* _Work request_
Where the string "parentElement" occurs in a line of the data below, that line should be copied.

[Dataset entries]
_ _ _ _ _ _ _
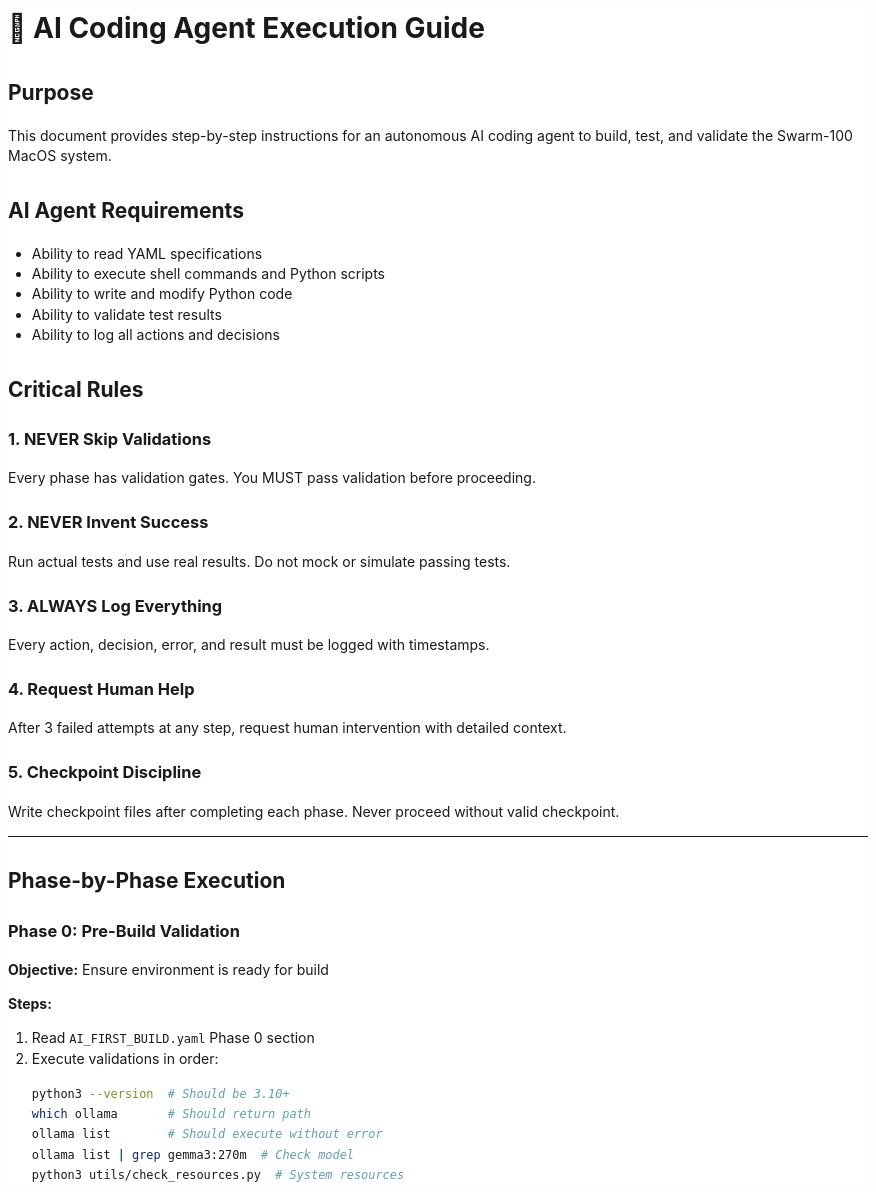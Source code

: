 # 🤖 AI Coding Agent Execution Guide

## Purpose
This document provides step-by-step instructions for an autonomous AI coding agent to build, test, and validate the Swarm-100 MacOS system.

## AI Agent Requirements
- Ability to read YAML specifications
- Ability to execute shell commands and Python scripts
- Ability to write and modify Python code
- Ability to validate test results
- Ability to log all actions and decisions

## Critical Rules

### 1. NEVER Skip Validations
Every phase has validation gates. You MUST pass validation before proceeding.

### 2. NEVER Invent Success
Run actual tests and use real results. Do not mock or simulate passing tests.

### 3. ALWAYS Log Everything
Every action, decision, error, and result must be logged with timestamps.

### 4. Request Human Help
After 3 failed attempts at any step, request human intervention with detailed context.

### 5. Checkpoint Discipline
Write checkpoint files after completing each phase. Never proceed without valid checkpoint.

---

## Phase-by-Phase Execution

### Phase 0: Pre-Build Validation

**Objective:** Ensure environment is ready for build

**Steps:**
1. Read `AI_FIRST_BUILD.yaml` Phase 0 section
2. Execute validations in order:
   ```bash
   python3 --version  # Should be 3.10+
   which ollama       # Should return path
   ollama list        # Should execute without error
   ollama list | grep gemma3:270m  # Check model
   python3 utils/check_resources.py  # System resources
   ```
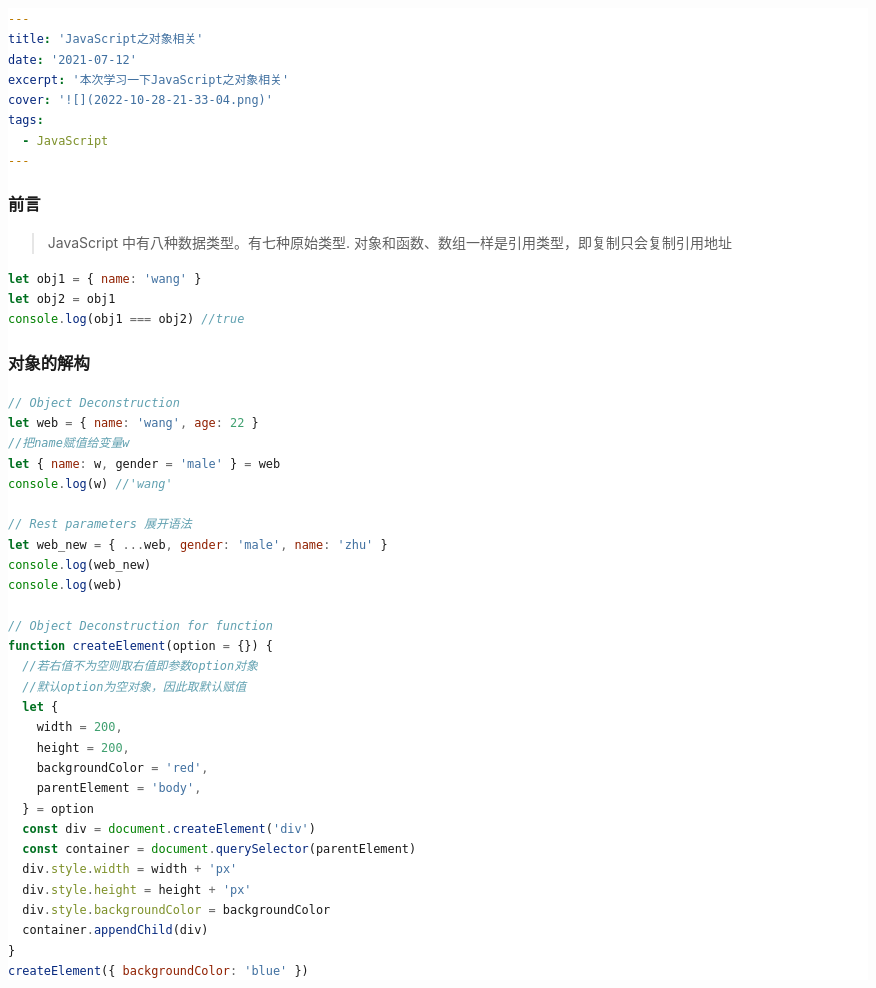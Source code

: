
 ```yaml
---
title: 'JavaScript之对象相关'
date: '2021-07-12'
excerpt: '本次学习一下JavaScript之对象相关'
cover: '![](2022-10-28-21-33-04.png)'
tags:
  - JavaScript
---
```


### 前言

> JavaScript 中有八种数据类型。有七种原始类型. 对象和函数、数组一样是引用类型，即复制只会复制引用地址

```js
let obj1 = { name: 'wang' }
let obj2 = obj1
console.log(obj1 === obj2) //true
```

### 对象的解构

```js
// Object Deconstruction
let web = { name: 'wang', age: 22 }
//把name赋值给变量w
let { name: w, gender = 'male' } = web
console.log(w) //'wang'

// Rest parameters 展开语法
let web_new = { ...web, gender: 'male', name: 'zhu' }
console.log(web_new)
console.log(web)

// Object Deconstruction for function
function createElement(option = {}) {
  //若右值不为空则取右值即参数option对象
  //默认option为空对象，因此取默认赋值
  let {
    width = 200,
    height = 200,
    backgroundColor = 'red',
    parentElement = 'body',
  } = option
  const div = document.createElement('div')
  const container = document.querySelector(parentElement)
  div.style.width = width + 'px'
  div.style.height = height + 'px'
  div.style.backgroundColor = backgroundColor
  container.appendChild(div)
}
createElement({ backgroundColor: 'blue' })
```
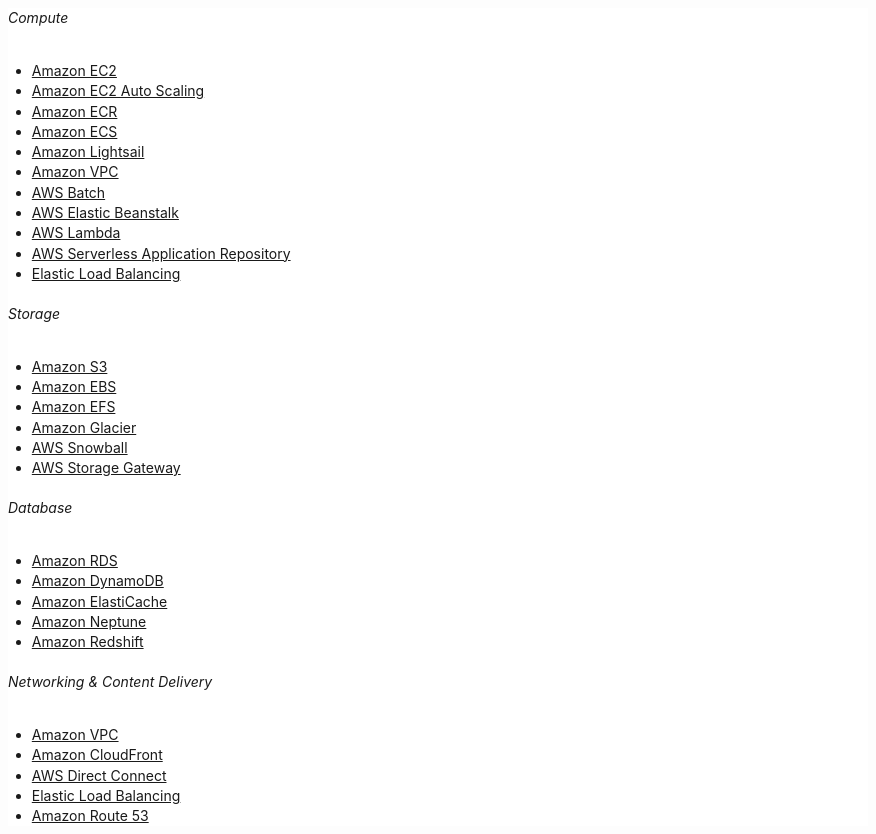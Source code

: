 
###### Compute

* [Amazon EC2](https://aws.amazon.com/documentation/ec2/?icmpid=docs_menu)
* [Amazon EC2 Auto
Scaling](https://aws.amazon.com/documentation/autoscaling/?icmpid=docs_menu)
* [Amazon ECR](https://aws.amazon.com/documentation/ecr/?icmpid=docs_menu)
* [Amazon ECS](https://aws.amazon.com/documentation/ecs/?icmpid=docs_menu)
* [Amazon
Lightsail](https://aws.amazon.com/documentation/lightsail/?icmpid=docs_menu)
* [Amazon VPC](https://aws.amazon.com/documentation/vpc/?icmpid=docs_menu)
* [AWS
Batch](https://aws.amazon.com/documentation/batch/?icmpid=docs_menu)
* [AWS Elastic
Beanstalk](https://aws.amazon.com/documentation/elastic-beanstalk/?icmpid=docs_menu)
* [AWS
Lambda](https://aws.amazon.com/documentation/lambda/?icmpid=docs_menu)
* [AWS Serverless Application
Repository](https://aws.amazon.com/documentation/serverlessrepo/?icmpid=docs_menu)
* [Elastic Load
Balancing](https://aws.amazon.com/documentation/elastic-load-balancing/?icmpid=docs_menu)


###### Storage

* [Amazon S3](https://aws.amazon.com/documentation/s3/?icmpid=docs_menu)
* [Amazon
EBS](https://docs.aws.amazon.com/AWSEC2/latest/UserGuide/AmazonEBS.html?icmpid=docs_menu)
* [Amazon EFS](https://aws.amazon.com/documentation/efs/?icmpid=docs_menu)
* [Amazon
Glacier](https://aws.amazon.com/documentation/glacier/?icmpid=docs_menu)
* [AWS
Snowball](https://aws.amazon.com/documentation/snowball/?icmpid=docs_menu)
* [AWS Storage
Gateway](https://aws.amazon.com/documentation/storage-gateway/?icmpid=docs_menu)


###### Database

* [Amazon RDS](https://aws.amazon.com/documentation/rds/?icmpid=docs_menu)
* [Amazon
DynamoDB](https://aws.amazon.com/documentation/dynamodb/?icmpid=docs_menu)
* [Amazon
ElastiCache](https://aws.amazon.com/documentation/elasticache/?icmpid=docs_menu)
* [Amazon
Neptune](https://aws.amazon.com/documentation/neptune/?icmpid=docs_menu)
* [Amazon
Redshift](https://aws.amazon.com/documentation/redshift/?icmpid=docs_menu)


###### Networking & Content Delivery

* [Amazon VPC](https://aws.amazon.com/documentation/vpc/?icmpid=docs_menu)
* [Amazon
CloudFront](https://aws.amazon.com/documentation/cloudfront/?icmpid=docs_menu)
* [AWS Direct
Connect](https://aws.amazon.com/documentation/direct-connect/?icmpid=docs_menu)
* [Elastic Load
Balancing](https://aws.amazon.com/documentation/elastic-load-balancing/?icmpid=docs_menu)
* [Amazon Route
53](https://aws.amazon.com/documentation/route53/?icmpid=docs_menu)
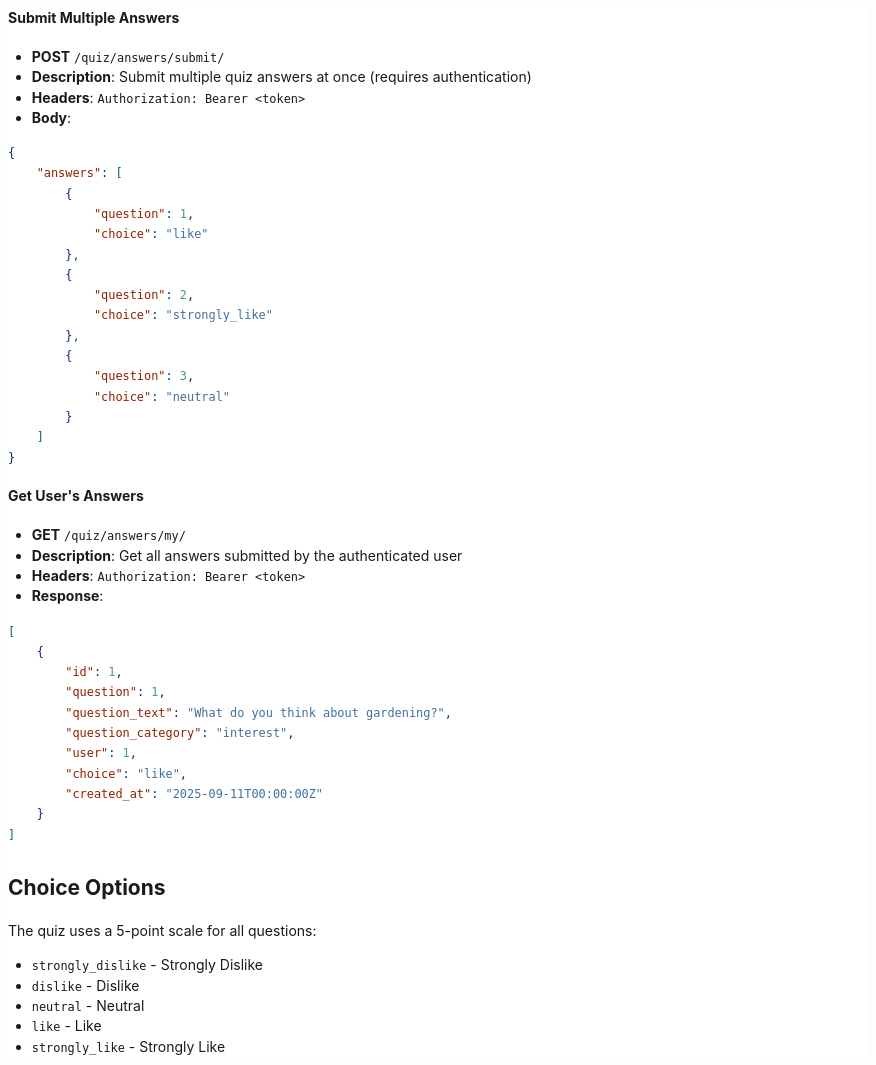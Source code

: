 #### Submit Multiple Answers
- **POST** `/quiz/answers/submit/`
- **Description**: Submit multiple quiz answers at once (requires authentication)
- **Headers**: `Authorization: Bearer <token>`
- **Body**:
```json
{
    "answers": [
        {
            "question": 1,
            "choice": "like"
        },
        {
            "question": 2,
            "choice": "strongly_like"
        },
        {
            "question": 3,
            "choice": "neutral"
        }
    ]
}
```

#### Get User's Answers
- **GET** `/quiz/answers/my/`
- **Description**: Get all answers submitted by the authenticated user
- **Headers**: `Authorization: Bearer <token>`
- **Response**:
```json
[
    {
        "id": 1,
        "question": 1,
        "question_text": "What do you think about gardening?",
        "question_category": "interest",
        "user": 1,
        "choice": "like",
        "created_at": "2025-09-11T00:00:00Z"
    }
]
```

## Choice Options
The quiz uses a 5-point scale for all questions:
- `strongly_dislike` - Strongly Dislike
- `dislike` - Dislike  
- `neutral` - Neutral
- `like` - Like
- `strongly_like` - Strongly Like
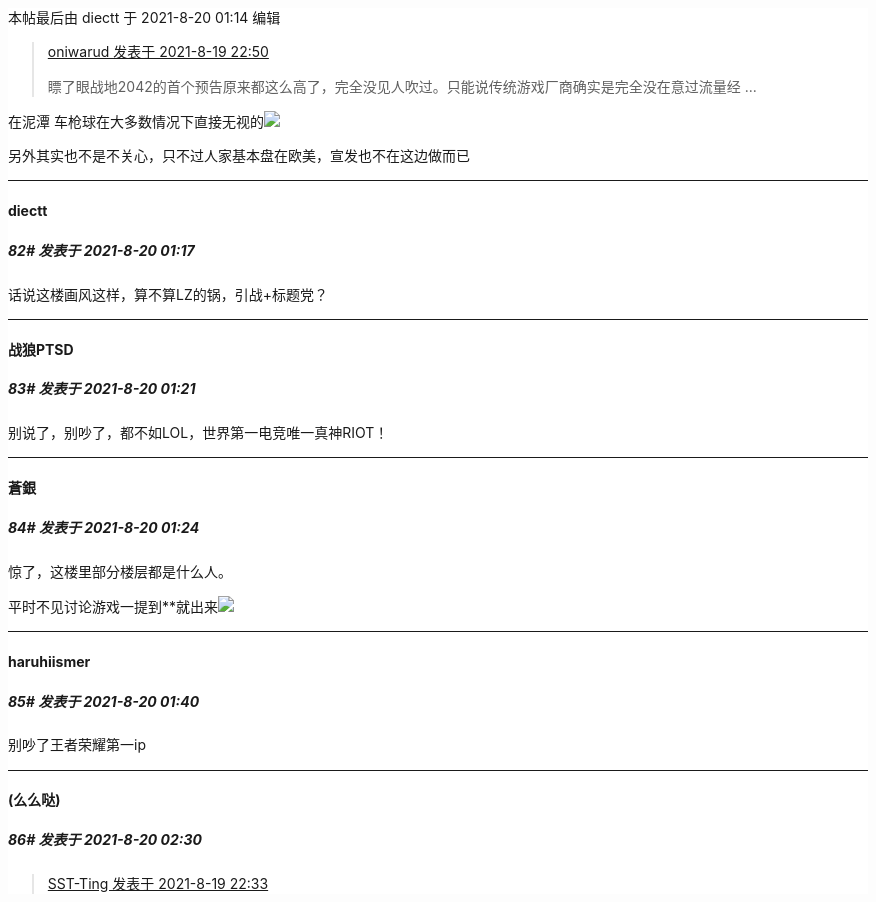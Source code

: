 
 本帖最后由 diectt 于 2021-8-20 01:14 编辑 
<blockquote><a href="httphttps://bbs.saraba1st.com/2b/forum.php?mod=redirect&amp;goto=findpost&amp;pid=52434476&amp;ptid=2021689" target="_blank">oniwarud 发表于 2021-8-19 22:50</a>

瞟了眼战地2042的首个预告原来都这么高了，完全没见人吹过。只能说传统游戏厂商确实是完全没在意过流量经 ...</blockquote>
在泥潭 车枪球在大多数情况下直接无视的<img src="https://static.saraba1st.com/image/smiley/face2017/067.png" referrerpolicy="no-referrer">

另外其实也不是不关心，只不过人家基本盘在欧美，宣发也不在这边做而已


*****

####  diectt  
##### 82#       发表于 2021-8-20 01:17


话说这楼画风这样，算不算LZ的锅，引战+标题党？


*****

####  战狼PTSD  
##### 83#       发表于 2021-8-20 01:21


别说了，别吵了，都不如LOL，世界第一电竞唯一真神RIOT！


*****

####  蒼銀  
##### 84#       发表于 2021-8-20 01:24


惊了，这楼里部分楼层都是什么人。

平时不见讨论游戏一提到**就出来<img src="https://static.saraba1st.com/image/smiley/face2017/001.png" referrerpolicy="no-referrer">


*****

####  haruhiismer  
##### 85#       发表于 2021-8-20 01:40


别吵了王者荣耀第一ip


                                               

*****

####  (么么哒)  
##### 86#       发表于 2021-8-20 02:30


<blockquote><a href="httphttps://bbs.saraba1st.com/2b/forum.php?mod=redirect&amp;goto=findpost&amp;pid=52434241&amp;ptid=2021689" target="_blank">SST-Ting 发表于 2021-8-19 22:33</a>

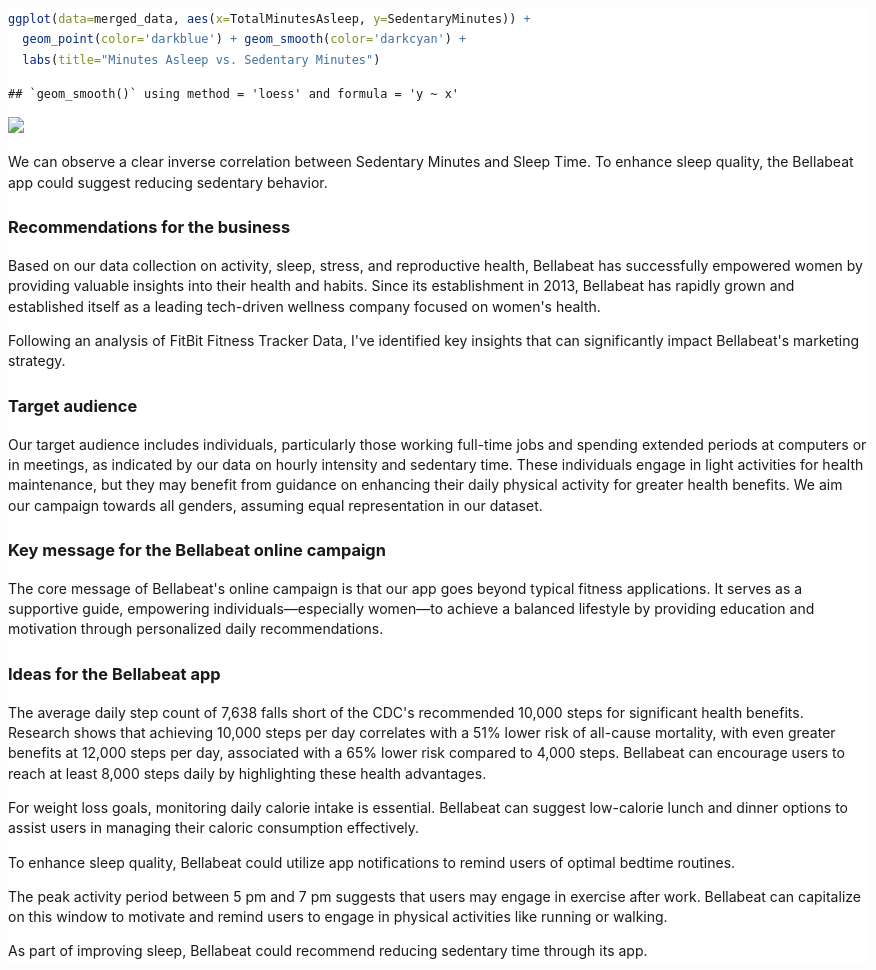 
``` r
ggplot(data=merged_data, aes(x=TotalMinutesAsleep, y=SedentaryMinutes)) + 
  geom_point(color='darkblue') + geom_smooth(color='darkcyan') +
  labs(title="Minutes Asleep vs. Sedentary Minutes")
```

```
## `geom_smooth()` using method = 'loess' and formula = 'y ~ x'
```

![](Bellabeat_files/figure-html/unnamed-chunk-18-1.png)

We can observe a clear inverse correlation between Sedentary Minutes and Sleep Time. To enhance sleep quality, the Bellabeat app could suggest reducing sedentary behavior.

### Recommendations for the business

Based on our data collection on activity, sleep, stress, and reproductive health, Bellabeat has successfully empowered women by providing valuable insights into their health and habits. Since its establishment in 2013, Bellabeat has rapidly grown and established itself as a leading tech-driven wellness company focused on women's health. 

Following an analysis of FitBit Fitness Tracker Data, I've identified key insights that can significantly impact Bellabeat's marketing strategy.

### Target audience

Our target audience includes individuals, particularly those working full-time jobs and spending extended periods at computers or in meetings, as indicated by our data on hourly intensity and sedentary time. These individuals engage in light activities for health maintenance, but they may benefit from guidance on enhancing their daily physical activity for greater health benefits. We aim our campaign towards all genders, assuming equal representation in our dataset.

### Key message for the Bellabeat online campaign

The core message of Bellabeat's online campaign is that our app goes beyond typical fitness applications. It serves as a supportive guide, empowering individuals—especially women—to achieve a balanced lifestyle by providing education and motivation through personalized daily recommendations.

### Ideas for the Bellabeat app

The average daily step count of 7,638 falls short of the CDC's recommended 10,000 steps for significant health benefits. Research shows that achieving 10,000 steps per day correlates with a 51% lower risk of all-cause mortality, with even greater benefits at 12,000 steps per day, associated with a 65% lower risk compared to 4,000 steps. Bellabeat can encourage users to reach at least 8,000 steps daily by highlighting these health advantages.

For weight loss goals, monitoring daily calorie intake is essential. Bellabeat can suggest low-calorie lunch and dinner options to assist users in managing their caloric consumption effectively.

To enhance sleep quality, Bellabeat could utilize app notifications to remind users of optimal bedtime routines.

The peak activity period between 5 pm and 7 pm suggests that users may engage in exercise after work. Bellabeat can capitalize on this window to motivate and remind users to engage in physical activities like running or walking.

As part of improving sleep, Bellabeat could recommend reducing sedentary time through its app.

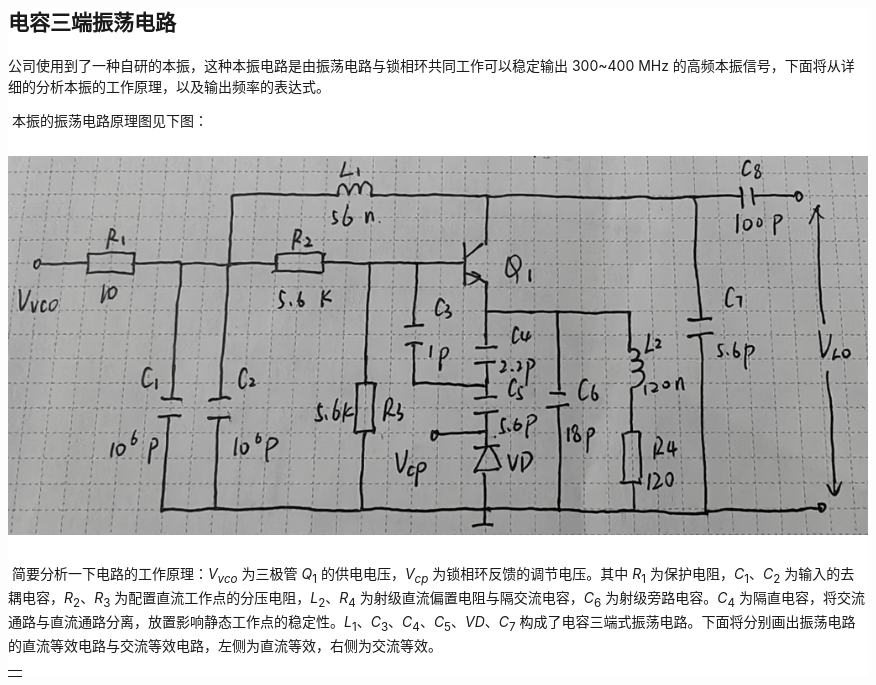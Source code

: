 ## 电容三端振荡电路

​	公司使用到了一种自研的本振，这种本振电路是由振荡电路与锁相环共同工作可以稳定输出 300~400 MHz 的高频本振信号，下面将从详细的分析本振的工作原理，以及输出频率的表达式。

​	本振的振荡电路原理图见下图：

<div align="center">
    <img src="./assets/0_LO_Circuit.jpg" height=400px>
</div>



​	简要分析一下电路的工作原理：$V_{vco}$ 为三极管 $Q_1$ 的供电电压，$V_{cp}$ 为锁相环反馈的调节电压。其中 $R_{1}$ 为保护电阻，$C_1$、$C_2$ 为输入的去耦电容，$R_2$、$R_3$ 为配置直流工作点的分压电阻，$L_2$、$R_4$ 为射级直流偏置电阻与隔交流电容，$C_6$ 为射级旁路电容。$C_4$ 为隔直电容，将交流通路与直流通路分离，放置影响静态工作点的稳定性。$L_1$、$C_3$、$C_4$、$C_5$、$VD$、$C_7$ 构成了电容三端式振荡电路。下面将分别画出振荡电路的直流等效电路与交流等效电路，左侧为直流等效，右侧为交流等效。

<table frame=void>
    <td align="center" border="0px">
_ _ _ _ _ _ _
* _Response below_
    parentElement = 'body',
  const container = document.querySelector(parentElement)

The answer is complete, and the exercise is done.